Start of Data in this exercise
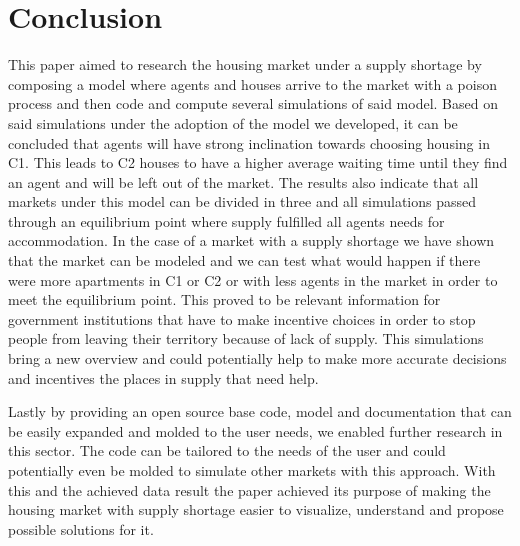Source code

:\section{Conclusion}

This paper aimed to research the housing market under a supply shortage by composing a model where agents and houses arrive to the market with a poison process and then code and compute several simulations of said model. Based on said simulations under the adoption of the model we developed, it can be concluded that agents will have strong inclination towards choosing housing in C1. This leads to C2 houses to have a higher average waiting time until they find an agent and will be left out of the market. The results also indicate that all markets under this model can be divided in three and all simulations passed through an equilibrium point where supply fulfilled all agents needs for accommodation. In the case of a market with a supply shortage we have shown that the market can be modeled and we can test what would happen if there were more apartments in C1 or C2 or with less agents in the market in order to meet the equilibrium point. This proved to be relevant information for government institutions that have to make incentive choices in order to stop people from leaving their territory because of lack of supply. This simulations bring a new overview and could potentially help to make more accurate decisions and incentives the places in supply that need help.


Lastly by providing an open source base code, model and documentation that can be easily expanded and molded to the user needs, we enabled further research in this sector. The code can be tailored to the needs of the user and could potentially even be molded to simulate other markets with this approach. With this and the achieved data result the paper achieved its purpose of making the housing market with supply shortage easier to visualize, understand and propose possible solutions for it.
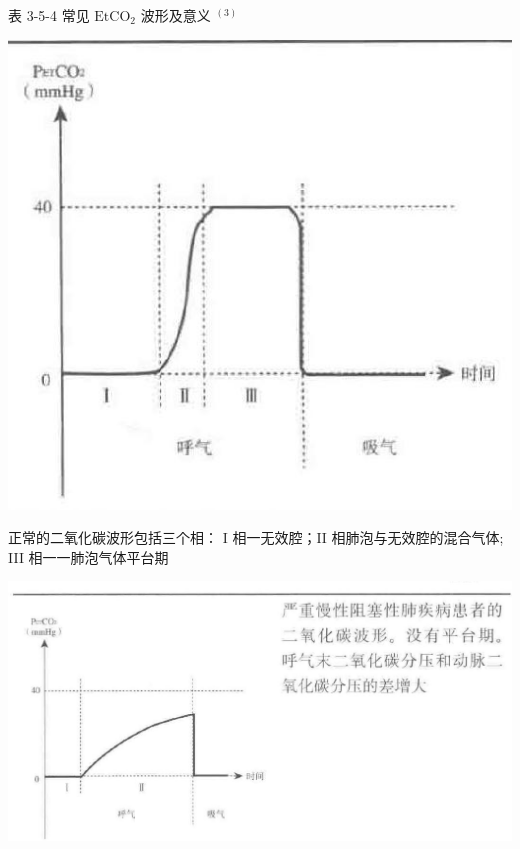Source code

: \documentclass[10pt]{article}
\begin{document}
表 3-5-4 常见 $\mathrm{EtCO}_{2}$ 波形及意义 ${ }^{(3)}$

\begin{center}
\includegraphics[max width=\textwidth]{2024_07_05_645bb794a4d4f32ee0c8g-098}
\end{center}

正常的二氧化碳波形包括三个相： I 相一无效腔；II 相肺泡与无效腔的混合气体; III 相一一肺泡气体平台期

\begin{center}
\includegraphics[max width=\textwidth]{2024_07_05_645bb794a4d4f32ee0c8g-099(2)}
\end{center}
\end{document}
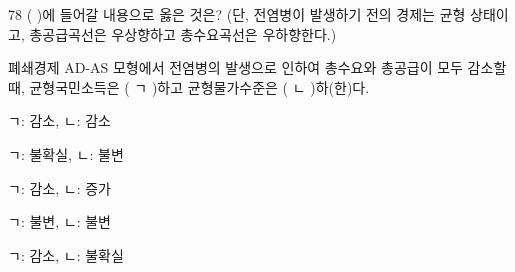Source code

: \begin{question}{78}
( )에 들어갈 내용으로 옳은 것은? (단, 전염병이 발생하기 전의 경제는 균형 상태이고, 총공급곡선은 우상향하고 총수요곡선은 우하향한다.)
\begin{framedtext}
폐쇄경제 AD-AS 모형에서 전염병의 발생으로 인하여 총수요와 총공급이 모두 감소할 때, 균형국민소득은 ( ㄱ )하고 균형물가수준은 ( ㄴ )하(한)다.
\end{framedtext}
\begin{choices}
  \item ㄱ: 감소, ㄴ: 감소
  \item ㄱ: 불확실, ㄴ: 불변
  \item ㄱ: 감소, ㄴ: 증가
  \item ㄱ: 불변, ㄴ: 불변
  \item ㄱ: 감소, ㄴ: 불확실
\end{choices}
\end{question}
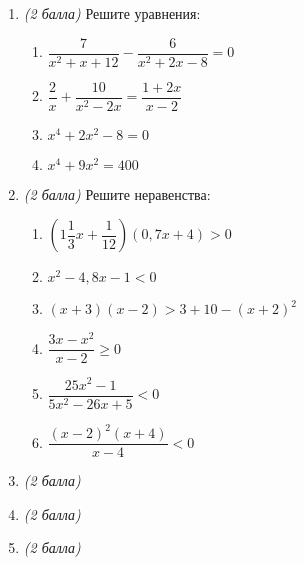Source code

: \documentclass[12pt, a4paper]{article}
\begin{document}
	
	
	\begin{enumerate}
		\item \textit{(2 балла)} Решите уравнения:
		\begin{multicols}{2}
			\begin{enumerate}[label=\asbuk*)]
				\item $\dfrac{7}{x^2+x+12}-\dfrac{6}{x^2+2x-8}=0$
				\item $\dfrac{2}{x}+\dfrac{10}{x^2-2x}=\dfrac{1+2x}{x-2}$
				\item $x^4+2x^2-8=0$
				\item $x^4+9x^2=400$
			\end{enumerate}
		\end{multicols}
		\item \textit{(2 балла)} Решите неравенства:
		\begin{multicols}{2}
			\begin{enumerate}[label=\asbuk*)]
				\item $\left(1\dfrac{1}{3}x+\dfrac{1}{12} \right)(0,7x+4)>0 $
				\item $x^2-4,8x-1<0$
				\item $(x+3)(x-2)>3+10-(x+2)^2$
				\item $\dfrac{3x-x^2}{x-2}\geqslant0$
				\item $\dfrac{25x^2-1}{5x^2-26x+5}<0$
				\item $\dfrac{(x-2)^2(x+4)}{x-4}<0$
			\end{enumerate}
		\end{multicols}
		\item \textit{(2 балла)} 
		\item \textit{(2 балла)} 
		\item \textit{(2 балла)} 
	\end{enumerate}
\end{document}
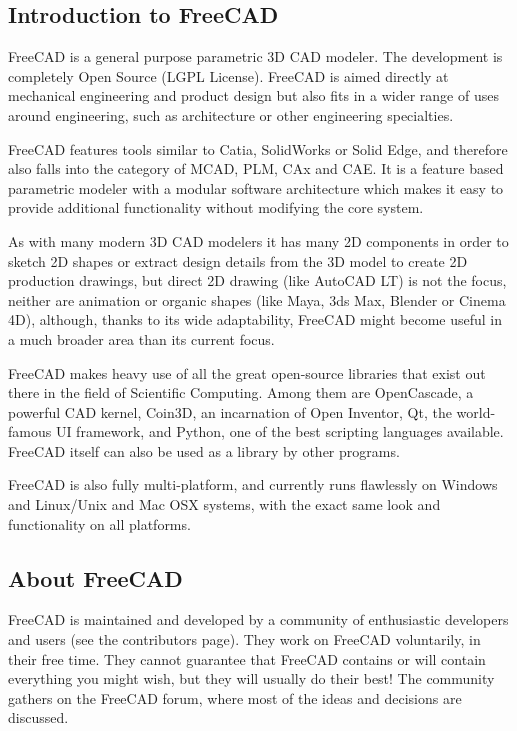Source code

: 

\subsection{Introduction to FreeCAD}

FreeCAD is a general purpose parametric 3D CAD modeler. The development 
is completely Open Source (LGPL License). FreeCAD is aimed directly at 
mechanical engineering and product design but also fits in a wider range 
of uses around engineering, such as architecture or other engineering specialties.

FreeCAD features tools similar to Catia, SolidWorks or Solid Edge, and 
therefore also falls into the category of MCAD, PLM, CAx and CAE. It is a 
feature based parametric modeler with a modular software architecture which 
makes it easy to provide additional functionality without modifying the core system.

As with many modern 3D CAD modelers it has many 2D components in order 
to sketch 2D shapes or extract design details from the 3D model to create 
2D production drawings, but direct 2D drawing (like AutoCAD LT) is not the 
focus, neither are animation or organic shapes (like Maya, 3ds Max, Blender 
or Cinema 4D), although, thanks to its wide adaptability, FreeCAD might 
become useful in a much broader area than its current focus.

FreeCAD makes heavy use of all the great open-source libraries that exist 
out there in the field of Scientific Computing. Among them are OpenCascade, 
a powerful CAD kernel, Coin3D, an incarnation of Open Inventor, Qt, the world-famous 
UI framework, and Python, one of the best scripting languages available. 
FreeCAD itself can also be used as a library by other programs.

FreeCAD is also fully multi-platform, and currently runs flawlessly on 
Windows and Linux/Unix and Mac OSX systems, with the exact same look and 
functionality on all platforms.

\subsection{About FreeCAD}
FreeCAD is maintained and developed by a community of enthusiastic developers 
and users (see the contributors page). They work on FreeCAD voluntarily, 
in their free time. They cannot guarantee that FreeCAD contains or will 
contain everything you might wish, but they will usually do their best! 
The community gathers on the FreeCAD forum, where most of the ideas and 
decisions are discussed.

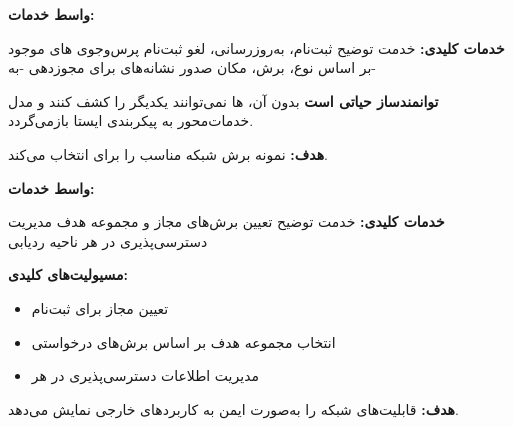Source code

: \textbf{واسط خدمات:} 

\textbf{خدمات کلیدی:}\CNbr{}\lr{\textbar{}} خدمت \lr{\textbar{}} توضیح \lr{\textbar{}}\CNbr{}\CNbr{} ثبت‌نام، به‌روزرسانی، لغو ثبت‌نام  \lr{\textbar{}}\CNbr{} پرس‌وجوی های موجود بر اساس نوع، برش، مکان \lr{\textbar{}}\CNbr{} صدور نشانه‌های  برای مجوزدهی -به- \lr{\textbar{}}

\begin{CNquote}

\lr{\mbox{\CNstar{}}} \textbf{ توانمندساز حیاتی  است}  بدون آن، ها نمی‌توانند یکدیگر را کشف کنند و مدل خدمات‌محور به پیکربندی ایستا بازمی‌گردد.

\end{CNquote}


\textbf{هدف:} نمونه برش شبکه مناسب را برای  انتخاب می‌کند.

\textbf{واسط خدمات:} 

\textbf{خدمات کلیدی:}\CNbr{}\lr{\textbar{}} خدمت \lr{\textbar{}} توضیح \lr{\textbar{}}\CNbr{}\CNbr{} تعیین برش‌های مجاز و مجموعه  هدف \lr{\textbar{}}\CNbr{} مدیریت دسترسی‌پذیری  در هر ناحیه ردیابی \lr{\textbar{}}

\textbf{مسیولیت‌های کلیدی:}

\begin{itemize}
\tightlist
\item
  تعیین  مجاز برای ثبت‌نام 
\item
  انتخاب مجموعه  هدف بر اساس برش‌های درخواستی
\item
  مدیریت اطلاعات دسترسی‌پذیری  در هر 
\end{itemize}


\textbf{هدف:} قابلیت‌های شبکه  را به‌صورت ایمن به کاربردهای خارجی نمایش می‌دهد.


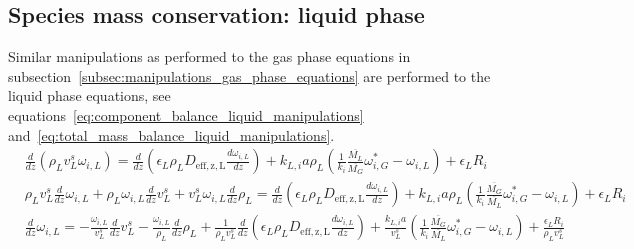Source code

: \documentclass{article}
\begin{document}
\subsection{Species mass conservation: liquid phase}

Similar manipulations as performed to the gas phase equations in subsection~\ref{subsec:manipulations_gas_phase_equations} are performed to the liquid phase equations, see equations~\ref{eq:component_balance_liquid_manipulations} and~\ref{eq:total_mass_balance_liquid_manipulations}. 
\begin{equation}
	\begin{split}
	&\frac{d}{dz}\left(\rho_L v_L^s \omega_{i,L} \right) = \frac{d}{dz}\left(\epsilon_L \rho_L D_{\mathrm{eff,z,L}}\frac{d\omega_{i,L}}{dz} \right)+ k_{L,i}a\rho_L(\frac{1}{k_i}\frac{\overline{M_L}}{\overline{M_G}}\omega_{i,G}^*-\omega_{i,L}) + \epsilon_LR_i \\
	&\rho_Lv_L^s\frac{d}{dz}\omega_{i,L} + \rho_L\omega_{i,L} \frac{d}{dz}v_L^s + v_L^s \omega_{i,L} \frac{d}{dz}\rho_L =\frac{d}{dz}\left(\epsilon_L \rho_L D_{\mathrm{eff,z,L}}\frac{d\omega_{i,L}}{dz} \right)+ k_{L,i}a\rho_L(\frac{1}{k_i}\frac{\overline{M_G}}{\overline{M_L}}\omega_{i,G}^*-\omega_{i,L}) + \epsilon_LR_i\\
	&\frac{d}{dz}\omega_{i,L} = -\frac{\omega_{i,L}}{v_L^s} \frac{d}{dz}v_L^s - \frac{\omega_{i,L}}{\rho_L} \frac{d}{dz}\rho_L+ \frac{1}{\rho_Lv_L^s}\frac{d}{dz}\left(\epsilon_L \rho_L D_{\mathrm{eff,z,L}}\frac{d\omega_{i,L}}{dz} \right)+\frac{k_{L,i}a}{v_L^s}(\frac{1}{k_i}\frac{\overline{M_G}}{\overline{M_L}}\omega_{i,G}^*-\omega_{i,L}) + \frac{\epsilon_LR_i}{\rho_L v_L^s}
	\label{eq:component_balance_liquid_manipulations}
	\end{split}
\end{equation}
\end{document}
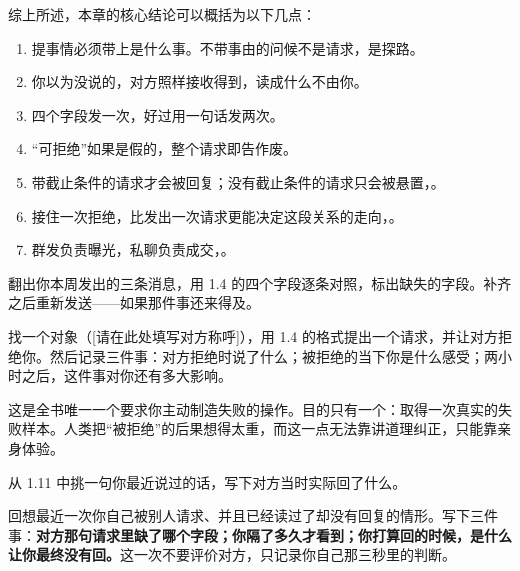 




综上所述，本章的核心结论可以概括为以下几点：

\begin{enumerate}[label=\bfseries\arabic*., leftmargin=2.4em, labelsep=0.7em,
                  itemsep=0.45em, topsep=0.2em, parsep=0.2em]
\item 提事情必须带上是什么事。不带事由的问候不是请求，是探路。
\item 你以为没说的，对方照样接收得到，读成什么不由你。
\item 四个字段发一次，好过用一句话发两次。
\item “可拒绝”如果是假的，整个请求即告作废。
\item 带截止条件的请求才会被回复；没有截止条件的请求只会被悬置，。
\item 接住一次拒绝，比发出一次请求更能决定这段关系的走向，。
\item 群发负责曝光，私聊负责成交，。
\end{enumerate}

\begin{exercisessec}
\item 翻出你本周发出的三条消息，用 1.4 的四个字段逐条对照，标出缺失的字段。补齐之后重新发送——如果那件事还来得及。

\item 找一个对象（[请在此处填写对方称呼]），用 1.4 的格式提出一个请求，并让对方拒绝你。然后记录三件事：对方拒绝时说了什么；被拒绝的当下你是什么感受；两小时之后，这件事对你还有多大影响。

\begin{mdquote}
这是全书唯一一个要求你主动制造失败的操作。目的只有一个：取得一次真实的失败样本。人类把“被拒绝”的后果想得太重，而这一点无法靠讲道理纠正，只能靠亲身体验。
\end{mdquote}

\item 从 1.11 中挑一句你最近说过的话，写下对方当时实际回了什么。

\item 回想最近一次你自己被别人请求、并且已经读过了却没有回复的情形。写下三件事：\textbf{对方那句请求里缺了哪个字段；你隔了多久才看到；你打算回的时候，是什么让你最终没有回。}这一次不要评价对方，只记录你自己那三秒里的判断。
\end{exercisessec}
End of Data in this exercise
Instructions for the task - After locating the line with "پیکربندی ایستا بازمی‌گردد." in the material above, return it and each line after it exactly, ending at the line with "اساس برش‌های درخواستی".

Solution to the exercise -
\lr{\mbox{\CNstar{}}} \textbf{ توانمندساز حیاتی  است}  بدون آن، ها نمی‌توانند یکدیگر را کشف کنند و مدل خدمات‌محور به پیکربندی ایستا بازمی‌گردد.

\end{CNquote}


\textbf{هدف:} نمونه برش شبکه مناسب را برای  انتخاب می‌کند.

\textbf{واسط خدمات:} 

\textbf{خدمات کلیدی:}\CNbr{}\lr{\textbar{}} خدمت \lr{\textbar{}} توضیح \lr{\textbar{}}\CNbr{}\CNbr{} تعیین برش‌های مجاز و مجموعه  هدف \lr{\textbar{}}\CNbr{} مدیریت دسترسی‌پذیری  در هر ناحیه ردیابی \lr{\textbar{}}

\textbf{مسیولیت‌های کلیدی:}

\begin{itemize}
\tightlist
\item
  تعیین  مجاز برای ثبت‌نام 
\item
  انتخاب مجموعه  هدف بر اساس برش‌های درخواستی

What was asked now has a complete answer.